The application of buffer analysis in spatial epidemiology is not uncommon, and is typically used to include landscape features surrounding the home or village of residence in an analysis (e.g., [
4,
31]), particularly in cases where disease transmission is expected to occur outside of the home or village. However, it is unlikely that the landscape within the full buffer area contributes to the risk of disease transmission, particularly in the case of Rhodesian HAT, where transmission tends to occur in localised areas which promote increased interaction between humans, livestock and tsetse. The use of full buffer areas in these situations will dilute attempts to delineate epidemiological risk areas and will weaken correlations between the locations of cases and the occurrence of specific landscape features (e.g. specific types of land cover). By identifying areas which are within 3 km of several HAT patients’ villages (e.g. overlap areas) rather than using the full buffer areas, it is possible to select portions of the buffer which are more likely to represent an increased epidemiological risk of HAT.

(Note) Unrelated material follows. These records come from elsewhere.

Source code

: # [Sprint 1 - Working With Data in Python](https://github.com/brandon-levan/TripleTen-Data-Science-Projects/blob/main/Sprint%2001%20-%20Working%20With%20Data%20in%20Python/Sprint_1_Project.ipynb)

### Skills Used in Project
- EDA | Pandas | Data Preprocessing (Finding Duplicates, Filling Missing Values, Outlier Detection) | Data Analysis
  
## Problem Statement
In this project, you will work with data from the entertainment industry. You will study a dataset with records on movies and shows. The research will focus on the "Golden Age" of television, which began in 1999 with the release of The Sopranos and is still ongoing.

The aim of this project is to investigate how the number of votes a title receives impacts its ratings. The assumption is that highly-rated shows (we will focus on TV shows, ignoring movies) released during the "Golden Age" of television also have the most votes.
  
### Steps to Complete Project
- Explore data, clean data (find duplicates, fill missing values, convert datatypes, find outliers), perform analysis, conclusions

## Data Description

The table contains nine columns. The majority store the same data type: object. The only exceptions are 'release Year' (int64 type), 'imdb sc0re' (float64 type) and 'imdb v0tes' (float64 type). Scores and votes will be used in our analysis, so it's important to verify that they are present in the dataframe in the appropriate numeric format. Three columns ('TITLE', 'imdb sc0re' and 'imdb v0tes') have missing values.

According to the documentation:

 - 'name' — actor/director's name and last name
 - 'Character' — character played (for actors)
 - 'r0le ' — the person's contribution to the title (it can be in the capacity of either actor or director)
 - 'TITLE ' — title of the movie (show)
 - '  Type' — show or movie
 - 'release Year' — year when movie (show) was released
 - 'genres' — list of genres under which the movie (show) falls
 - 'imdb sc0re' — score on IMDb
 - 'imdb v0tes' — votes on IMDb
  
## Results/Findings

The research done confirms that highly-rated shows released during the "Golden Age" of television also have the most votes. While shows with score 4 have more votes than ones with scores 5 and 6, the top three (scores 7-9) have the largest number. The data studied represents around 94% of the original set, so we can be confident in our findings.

An analysis of the landscape within overlap zones using a range of thresholds (based on the number of overlapping daily activity areas) illustrated consistency (across the four annual periods and with increasing threshold values) in the differences between the overlap zones for cases and controls with respect to the proportions occupied by seasonally flooding grassland and lake fringe swamp. The significantly higher proportions of these land cover classes in case overlap zones than control overlap zones correlates with the habitat requirements of Glossina fuscipes fuscipes, the primary vector within the study area (prefers riverine vegetation). These results indicate that the landscape in areas which are likely to have been frequented by HAT patients differs from the landscape in areas likely to have been frequented by controls, and is more likely to support Glossina spp. populations and, therefore, transmission of HAT. The difference in landscape between cases and controls was smaller using the full buffer areas, and in some cases the consistent trends described above were reversed. This indicates that the benchmark situation may not have adequately targeted the epidemiological risk areas and the specific landscape profiles within the selected areas may have been diluted.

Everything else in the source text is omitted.